**Extracted material:**
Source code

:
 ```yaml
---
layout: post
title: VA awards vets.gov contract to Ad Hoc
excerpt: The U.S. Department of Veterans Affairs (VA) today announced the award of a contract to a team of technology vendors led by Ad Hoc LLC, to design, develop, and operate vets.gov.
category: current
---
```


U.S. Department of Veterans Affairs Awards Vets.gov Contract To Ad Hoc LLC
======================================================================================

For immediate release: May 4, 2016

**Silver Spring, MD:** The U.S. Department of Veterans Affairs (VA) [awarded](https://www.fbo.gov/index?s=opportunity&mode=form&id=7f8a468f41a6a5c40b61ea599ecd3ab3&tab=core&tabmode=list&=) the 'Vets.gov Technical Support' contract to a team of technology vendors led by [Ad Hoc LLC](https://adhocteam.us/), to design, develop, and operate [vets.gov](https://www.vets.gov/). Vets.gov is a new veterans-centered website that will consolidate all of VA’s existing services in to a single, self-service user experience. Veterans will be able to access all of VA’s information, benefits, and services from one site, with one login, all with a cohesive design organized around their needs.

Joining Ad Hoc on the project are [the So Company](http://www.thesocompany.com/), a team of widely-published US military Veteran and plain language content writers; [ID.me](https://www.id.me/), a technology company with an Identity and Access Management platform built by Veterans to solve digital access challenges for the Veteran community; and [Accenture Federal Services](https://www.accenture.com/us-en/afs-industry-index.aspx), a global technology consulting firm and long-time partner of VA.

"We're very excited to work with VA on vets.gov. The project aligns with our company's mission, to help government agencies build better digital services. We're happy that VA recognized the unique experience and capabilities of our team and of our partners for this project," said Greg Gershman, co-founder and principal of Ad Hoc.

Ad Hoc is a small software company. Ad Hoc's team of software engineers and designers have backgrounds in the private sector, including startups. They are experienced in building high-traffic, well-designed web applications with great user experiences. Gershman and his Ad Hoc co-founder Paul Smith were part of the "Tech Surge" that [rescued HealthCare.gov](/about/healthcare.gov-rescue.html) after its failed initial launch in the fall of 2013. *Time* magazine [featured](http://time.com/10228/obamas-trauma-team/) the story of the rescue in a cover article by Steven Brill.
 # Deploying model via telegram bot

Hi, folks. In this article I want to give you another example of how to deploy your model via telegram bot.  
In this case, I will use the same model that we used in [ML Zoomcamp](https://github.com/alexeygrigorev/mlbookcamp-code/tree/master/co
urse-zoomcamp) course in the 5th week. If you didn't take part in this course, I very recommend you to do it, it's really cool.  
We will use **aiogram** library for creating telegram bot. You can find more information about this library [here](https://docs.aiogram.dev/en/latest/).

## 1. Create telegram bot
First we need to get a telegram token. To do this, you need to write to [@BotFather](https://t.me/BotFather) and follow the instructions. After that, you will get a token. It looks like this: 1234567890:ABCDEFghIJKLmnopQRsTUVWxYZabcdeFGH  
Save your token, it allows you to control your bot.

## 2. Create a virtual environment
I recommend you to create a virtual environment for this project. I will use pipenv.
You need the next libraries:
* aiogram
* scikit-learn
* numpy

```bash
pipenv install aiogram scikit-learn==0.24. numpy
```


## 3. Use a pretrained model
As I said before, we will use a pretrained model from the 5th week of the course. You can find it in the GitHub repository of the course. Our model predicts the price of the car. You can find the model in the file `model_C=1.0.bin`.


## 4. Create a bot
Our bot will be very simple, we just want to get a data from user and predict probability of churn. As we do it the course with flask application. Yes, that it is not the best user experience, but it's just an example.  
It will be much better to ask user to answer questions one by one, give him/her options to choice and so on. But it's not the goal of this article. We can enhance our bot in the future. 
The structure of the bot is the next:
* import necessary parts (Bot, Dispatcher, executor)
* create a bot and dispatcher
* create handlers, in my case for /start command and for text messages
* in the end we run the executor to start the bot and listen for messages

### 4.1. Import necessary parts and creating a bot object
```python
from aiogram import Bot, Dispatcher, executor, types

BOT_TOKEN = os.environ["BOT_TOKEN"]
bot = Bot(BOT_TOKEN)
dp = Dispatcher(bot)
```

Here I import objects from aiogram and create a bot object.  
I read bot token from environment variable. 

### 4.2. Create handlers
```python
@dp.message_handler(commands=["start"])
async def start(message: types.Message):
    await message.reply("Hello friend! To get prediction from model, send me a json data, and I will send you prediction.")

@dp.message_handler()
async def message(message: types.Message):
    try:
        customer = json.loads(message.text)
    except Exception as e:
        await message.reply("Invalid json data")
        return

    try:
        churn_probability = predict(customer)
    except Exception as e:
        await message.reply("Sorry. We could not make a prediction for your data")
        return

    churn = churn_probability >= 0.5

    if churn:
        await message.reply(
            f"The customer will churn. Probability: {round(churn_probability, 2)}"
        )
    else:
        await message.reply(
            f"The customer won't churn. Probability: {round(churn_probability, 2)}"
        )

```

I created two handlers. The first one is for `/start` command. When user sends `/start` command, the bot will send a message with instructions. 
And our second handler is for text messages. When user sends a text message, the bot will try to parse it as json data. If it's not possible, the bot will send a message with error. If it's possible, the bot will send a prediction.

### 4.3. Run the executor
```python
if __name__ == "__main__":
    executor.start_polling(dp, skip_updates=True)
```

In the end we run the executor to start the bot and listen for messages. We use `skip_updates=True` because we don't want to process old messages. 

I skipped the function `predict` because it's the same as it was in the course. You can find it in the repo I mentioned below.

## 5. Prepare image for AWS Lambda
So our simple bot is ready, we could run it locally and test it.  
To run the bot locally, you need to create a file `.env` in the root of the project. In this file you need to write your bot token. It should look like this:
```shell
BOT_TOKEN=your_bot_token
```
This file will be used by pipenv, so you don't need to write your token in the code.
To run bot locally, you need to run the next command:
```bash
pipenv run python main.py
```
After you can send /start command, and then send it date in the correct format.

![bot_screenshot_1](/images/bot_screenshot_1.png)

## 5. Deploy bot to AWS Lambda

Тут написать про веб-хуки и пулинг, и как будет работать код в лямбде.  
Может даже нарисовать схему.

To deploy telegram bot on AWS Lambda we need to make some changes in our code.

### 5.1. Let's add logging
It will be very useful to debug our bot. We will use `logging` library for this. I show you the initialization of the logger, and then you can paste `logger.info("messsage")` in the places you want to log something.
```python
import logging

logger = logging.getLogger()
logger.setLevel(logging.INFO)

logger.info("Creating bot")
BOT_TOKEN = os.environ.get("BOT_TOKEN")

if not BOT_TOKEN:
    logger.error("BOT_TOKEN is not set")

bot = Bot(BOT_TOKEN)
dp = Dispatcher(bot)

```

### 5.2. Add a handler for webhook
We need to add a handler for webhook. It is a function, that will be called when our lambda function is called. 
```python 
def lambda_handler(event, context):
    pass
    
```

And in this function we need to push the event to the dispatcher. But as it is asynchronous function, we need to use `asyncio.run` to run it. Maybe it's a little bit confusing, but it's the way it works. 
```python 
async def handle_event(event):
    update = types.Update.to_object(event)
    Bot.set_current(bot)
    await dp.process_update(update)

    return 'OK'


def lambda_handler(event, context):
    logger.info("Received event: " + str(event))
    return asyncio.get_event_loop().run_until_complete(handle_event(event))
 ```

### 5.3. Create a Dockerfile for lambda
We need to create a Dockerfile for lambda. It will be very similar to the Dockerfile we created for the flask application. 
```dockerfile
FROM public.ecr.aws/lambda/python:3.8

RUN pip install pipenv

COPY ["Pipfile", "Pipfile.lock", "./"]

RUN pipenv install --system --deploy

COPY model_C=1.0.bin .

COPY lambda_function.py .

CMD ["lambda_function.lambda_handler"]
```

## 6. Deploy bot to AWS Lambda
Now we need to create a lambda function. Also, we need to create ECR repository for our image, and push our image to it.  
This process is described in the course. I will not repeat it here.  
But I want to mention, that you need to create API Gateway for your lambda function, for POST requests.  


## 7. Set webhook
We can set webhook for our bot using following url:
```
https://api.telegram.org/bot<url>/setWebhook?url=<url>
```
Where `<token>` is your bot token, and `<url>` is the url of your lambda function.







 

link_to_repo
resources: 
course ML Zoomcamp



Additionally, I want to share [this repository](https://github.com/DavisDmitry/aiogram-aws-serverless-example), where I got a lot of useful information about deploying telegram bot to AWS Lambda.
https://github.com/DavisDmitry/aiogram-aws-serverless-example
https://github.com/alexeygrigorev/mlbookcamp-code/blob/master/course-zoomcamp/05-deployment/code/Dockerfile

**Your instructions:**
Filter the entries down to the lines that hold "install". Copy those lines.

**Task solution:**
pipenv install aiogram scikit-learn==0.24. numpy
RUN pip install pipenv
RUN pipenv install --system --deploy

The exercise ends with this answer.